Goal of the exercise: Look through the records below for the line holding "Allen Wyma talks". Write it out exactly, with each following line through the line holding "- Discord: [Rustacean".

[Dataset entries]
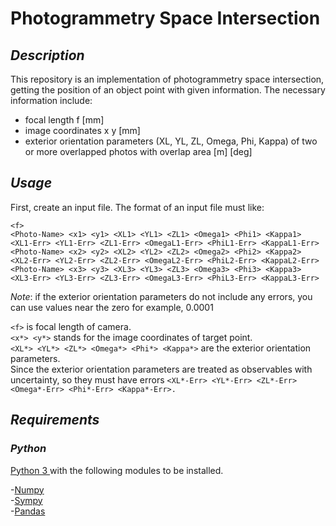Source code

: Photogrammetry Space Intersection
==========

## _Description_ 
This repository is an implementation of photogrammetry space intersection, getting the position of an object point with given information.
The necessary information include:  
+ focal length f [mm]  
+ image coordinates x y [mm]  
+ exterior orientation parameters (XL, YL, ZL, Omega, Phi, Kappa) of two or more overlapped photos with overlap area [m] [deg]  


## _Usage_
First, create an input file. The format of an input file must like:
```
<f>
<Photo-Name> <x1> <y1> <XL1> <YL1> <ZL1> <Omega1> <Phi1> <Kappa1> <XL1-Err> <YL1-Err> <ZL1-Err> <OmegaL1-Err> <PhiL1-Err> <KappaL1-Err>
<Photo-Name> <x2> <y2> <XL2> <YL2> <ZL2> <Omega2> <Phi2> <Kappa2> <XL2-Err> <YL2-Err> <ZL2-Err> <OmegaL2-Err> <PhiL2-Err> <KappaL2-Err>
<Photo-Name> <x3> <y3> <XL3> <YL3> <ZL3> <Omega3> <Phi3> <Kappa3> <XL3-Err> <YL3-Err> <ZL3-Err> <OmegaL3-Err> <PhiL3-Err> <KappaL3-Err>
```
_Note_: if the exterior orientation parameters do not include any errors, you can use values near the zero for example, 0.0001

`<f>` is focal length of camera.  
`<x*> <y*>` stands for the image coordinates of target point.  
`<XL*> <YL*> <ZL*> <Omega*> <Phi*> <Kappa*>` are the exterior orientation parameters.  
Since the exterior orientation parameters are treated as observables with uncertainty, so they must have errors `<XL*-Err> <YL*-Err> <ZL*-Err> <Omega*-Err> <Phi*-Err> <Kappa*-Err>.`

## _Requirements_

### _Python_
[Python 3 ](https://www.python.org) with the following modules to be installed.

-[Numpy](http://www.numpy.org)  
-[Sympy](http://www.sympy.org/en/index.html)  
-[Pandas](http://pandas.pydata.org/)  
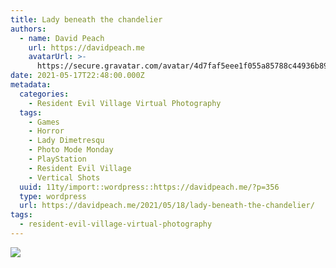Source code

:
 ```yaml
---
title: Lady beneath the chandelier
authors:
  - name: David Peach
    url: https://davidpeach.me
    avatarUrl: >-
      https://secure.gravatar.com/avatar/4d7faf5eee1f055a85788c44936b8995eaab6dfb004e7854ec747ccb272e91ee?s=96&d=mm&r=g
date: 2021-05-17T22:48:00.000Z
metadata:
  categories:
    - Resident Evil Village Virtual Photography
  tags:
    - Games
    - Horror
    - Lady Dimetresqu
    - Photo Mode Monday
    - PlayStation
    - Resident Evil Village
    - Vertical Shots
  uuid: 11ty/import::wordpress::https://davidpeach.me/?p=356
  type: wordpress
  url: https://davidpeach.me/2021/05/18/lady-beneath-the-chandelier/
tags:
  - resident-evil-village-virtual-photography
---
```

[![](/assets/Lady-beneath-the-chandelier-11-bjvWChPAvAM4.jpg)](/assets/Lady-beneath-the-chandelier-11-bjvWChPAvAM4.jpg)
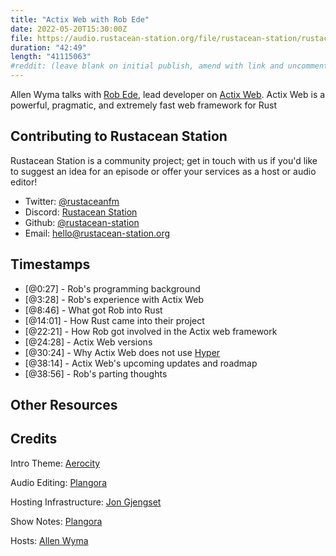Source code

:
```yaml
---
title: "Actix Web with Rob Ede"
date: 2022-05-20T15:30:00Z
file: https://audio.rustacean-station.org/file/rustacean-station/rustacean-station-e070-rob-ede.mp3
duration: "42:49"
length: "41115063"
#reddit: (leave blank on initial publish, amend with link and uncomment this line after Reddit thread has been posted)
---
```

Allen Wyma talks with [Rob Ede](https://twitter.com/robjtede), lead developer on [Actix Web](https://actix.rs/). Actix Web is a powerful, pragmatic, and extremely fast web framework for Rust

## Contributing to Rustacean Station

Rustacean Station is a community project; get in touch with us if you'd like to suggest an idea for an episode or offer your services as a host or audio editor!

- Twitter: [@rustaceanfm](https://twitter.com/rustaceanfm)
- Discord: [Rustacean Station](https://discord.gg/cHc3Gyc)
- Github: [@rustacean-station](https://github.com/rustacean-station/)
- Email: [hello@rustacean-station.org](mailto:hello@rustacean-station.org)

## Timestamps 
- [@0:27] - Rob's programming background
- [@3:28] - Rob's experience with Actix Web
- [@8:46] - What got Rob into Rust
- [@14:01] - How Rust came into their project
- [@22:21] - How Rob got involved in the Actix web framework
- [@24:28] - Actix Web versions
- [@30:24] - Why Actix Web does not use [Hyper](https://hyper.rs/)
- [@38:14] - Actix Web's upcoming updates and roadmap
- [@38:56] - Rob's parting thoughts

## Other Resources

## Credits
Intro Theme: [Aerocity](https://twitter.com/AerocityMusic)

Audio Editing: [Plangora](https://twitter.com/plangora)

Hosting Infrastructure: [Jon Gjengset](https://twitter.com/jonhoo/)

Show Notes: [Plangora](https://twitter.com/plangora)

Hosts: [Allen Wyma](https://twitter.com/allenwyma)
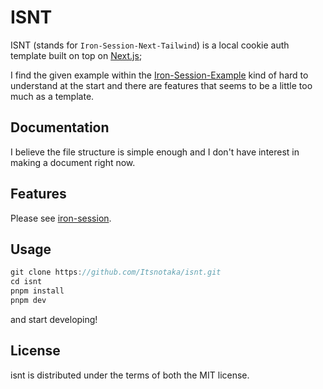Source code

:# ISNT

ISNT (stands for `Iron-Session-Next-Tailwind`) is a local cookie auth template built on top on [Next.js](https://nextjs.org/);

I find the given example within the [Iron-Session-Example](https://github.com/vvo/iron-session/tree/main/examples/next.js-typescript) kind of hard to understand at the start and there are features that seems to be a little too much as a template.

## Documentation

I believe the file structure is simple enough and I don't have interest in making a document right now.

## Features

Please see [iron-session](https://github.com/vvo/iron-session).

## Usage

```ts
git clone https://github.com/Itsnotaka/isnt.git
cd isnt
pnpm install
pnpm dev
```

and start developing!

## License

isnt is distributed under the terms of both the MIT license.
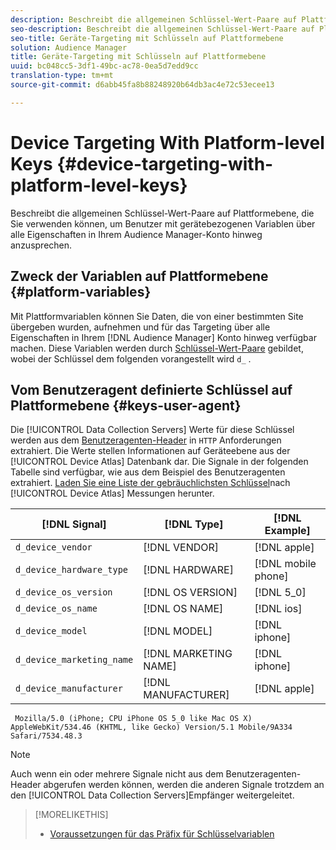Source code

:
 ```yaml
---
description: Beschreibt die allgemeinen Schlüssel-Wert-Paare auf Plattformebene, die Sie verwenden können, um Benutzer mit gerätebezogenen Variablen über alle Eigenschaften in Ihrem Audience Manager-Konto hinweg anzusprechen.
seo-description: Beschreibt die allgemeinen Schlüssel-Wert-Paare auf Plattformebene, die Sie verwenden können, um Benutzer mit gerätebezogenen Variablen über alle Eigenschaften in Ihrem Audience Manager-Konto hinweg anzusprechen.
seo-title: Geräte-Targeting mit Schlüsseln auf Plattformebene
solution: Audience Manager
title: Geräte-Targeting mit Schlüsseln auf Plattformebene
uuid: bc048cc5-3df1-49bc-ac78-0ea5d7edd9cc
translation-type: tm+mt
source-git-commit: d6abb45fa8b88248920b64db3ac4e72c53ecee13

---
```



# Device Targeting With Platform-level Keys {#device-targeting-with-platform-level-keys}

Beschreibt die allgemeinen Schlüssel-Wert-Paare auf Plattformebene, die Sie verwenden können, um Benutzer mit gerätebezogenen Variablen über alle Eigenschaften in Ihrem Audience Manager-Konto hinweg anzusprechen.

## Zweck der Variablen auf Plattformebene {#platform-variables}

<!-- c_tb_device_targeting.xml -->

Mit Plattformvariablen können Sie Daten, die von einer bestimmten Site übergeben wurden, aufnehmen und für das Targeting über alle Eigenschaften in Ihrem [!DNL Audience Manager] Konto hinweg verfügbar machen. Diese Variablen werden durch [Schlüssel-Wert-Paare](../../reference/key-value-pairs-explained.md) gebildet, wobei der Schlüssel dem folgenden vorangestellt wird `d_` .

## Vom Benutzeragent definierte Schlüssel auf Plattformebene {#keys-user-agent}

Die [!UICONTROL Data Collection Servers] Werte für diese Schlüssel werden aus dem [Benutzeragenten-Header](https://www.w3.org/Protocols/rfc2616/rfc2616-sec14.html#sec14.43) in `HTTP` Anforderungen extrahiert. Die Werte stellen Informationen auf Geräteebene aus der [!UICONTROL Device Atlas] Datenbank dar. Die Signale in der folgenden Tabelle sind verfügbar, wie aus dem Beispiel des Benutzeragenten extrahiert. [Laden Sie eine Liste der gebräuchlichsten Schlüssel](assets/device_keys.csv)nach [!UICONTROL Device Atlas] Messungen herunter.

| [!DNL Signal] | [!DNL Type] | [!DNL Example] |
|---|---|---|
| `d_device_vendor` | [!DNL VENDOR] | [!DNL apple] |
| `d_device_hardware_type` | [!DNL HARDWARE] | [!DNL mobile phone] |
| `d_device_os_version` | [!DNL OS VERSION] | [!DNL 5_0] |
| `d_device_os_name` | [!DNL OS NAME] | [!DNL ios] |
| `d_device_model` | [!DNL MODEL] | [!DNL iphone] |
| `d_device_marketing_name` | [!DNL MARKETING NAME] | [!DNL iphone] |
| `d_device_manufacturer` | [!DNL MANUFACTURER] | [!DNL apple] |

```
 Mozilla/5.0 (iPhone; CPU iPhone OS 5_0 like Mac OS X) AppleWebKit/534.46 (KHTML, like Gecko) Version/5.1 Mobile/9A334 Safari/7534.48.3
```

>[!NOTE]
>
>Auch wenn ein oder mehrere Signale nicht aus dem Benutzeragenten-Header abgerufen werden können, werden die anderen Signale trotzdem an den [!UICONTROL Data Collection Servers]Empfänger weitergeleitet.

>[!MORELIKETHIS]
>
>* [Voraussetzungen für das Präfix für Schlüsselvariablen](../../features/traits/trait-variable-prefixes.md)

Answer box:
Allen Wyma talks with [Rob Ede](https://twitter.com/robjtede), lead developer on [Actix Web](https://actix.rs/). Actix Web is a powerful, pragmatic, and extremely fast web framework for Rust

## Contributing to Rustacean Station

Rustacean Station is a community project; get in touch with us if you'd like to suggest an idea for an episode or offer your services as a host or audio editor!

- Twitter: [@rustaceanfm](https://twitter.com/rustaceanfm)
- Discord: [Rustacean Station](https://discord.gg/cHc3Gyc)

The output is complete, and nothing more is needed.